Problem requirements ▸ Scan the data below and state the number of lines that include the word "label", adding no comment.

Data provided ▸

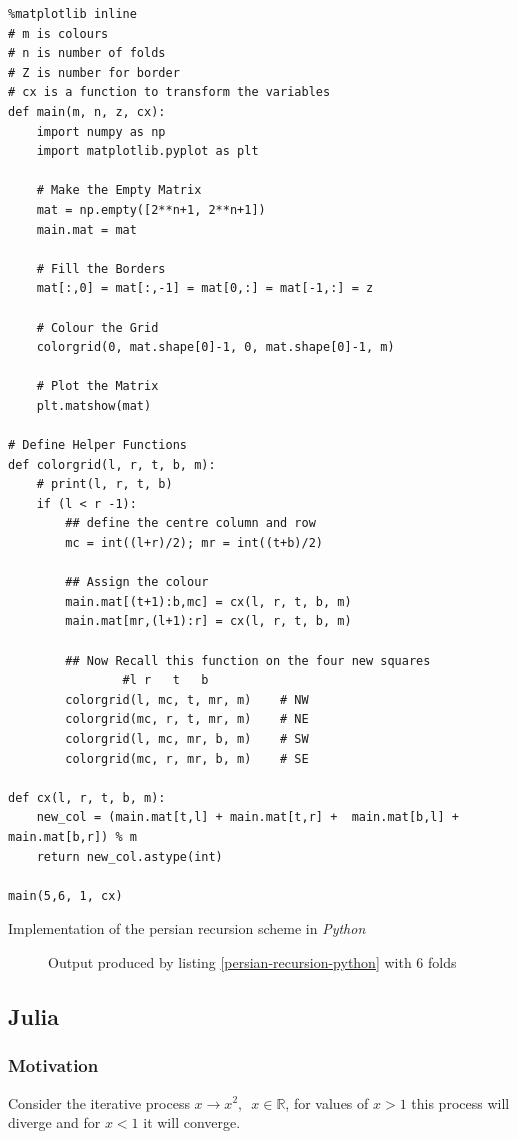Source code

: \documentclass[11pt]{article}
\begin{document}
\begin{listing}[htbp]
\begin{verbatim}
%matplotlib inline
# m is colours
# n is number of folds
# Z is number for border
# cx is a function to transform the variables
def main(m, n, z, cx):
    import numpy as np
    import matplotlib.pyplot as plt

    # Make the Empty Matrix
    mat = np.empty([2**n+1, 2**n+1])
    main.mat = mat

    # Fill the Borders
    mat[:,0] = mat[:,-1] = mat[0,:] = mat[-1,:] = z

    # Colour the Grid
    colorgrid(0, mat.shape[0]-1, 0, mat.shape[0]-1, m)

    # Plot the Matrix
    plt.matshow(mat)

# Define Helper Functions
def colorgrid(l, r, t, b, m):
    # print(l, r, t, b)
    if (l < r -1):
        ## define the centre column and row
        mc = int((l+r)/2); mr = int((t+b)/2)

        ## Assign the colour
        main.mat[(t+1):b,mc] = cx(l, r, t, b, m)
        main.mat[mr,(l+1):r] = cx(l, r, t, b, m)

        ## Now Recall this function on the four new squares
                #l r   t   b
        colorgrid(l, mc, t, mr, m)    # NW
        colorgrid(mc, r, t, mr, m)    # NE
        colorgrid(l, mc, mr, b, m)    # SW
        colorgrid(mc, r, mr, b, m)    # SE

def cx(l, r, t, b, m):
    new_col = (main.mat[t,l] + main.mat[t,r] +  main.mat[b,l] + main.mat[b,r]) % m
    return new_col.astype(int)

main(5,6, 1, cx)
\end{verbatim}
\caption{\label{persian-recursion-python}Implementation of the persian recursion scheme in \emph{Python}}
\end{listing}



\begin{figure}[htbp]
\centering

\caption{\label{6-rug}Output produced by listing \ref{persian-recursion-python} with 6 folds}
\end{figure}

\subsection{Julia}
\label{sec:org45f0e51}
\subsubsection{Motivation}
\label{sec:org50fa299}
Consider the iterative process \(x \rightarrow x^{2}, \enspace x \in \mathbb{R}\),
for values of \(x>1\) this process will diverge and for \(x<1\) it will converge.
\end{document}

Response to the exercise ▸ 4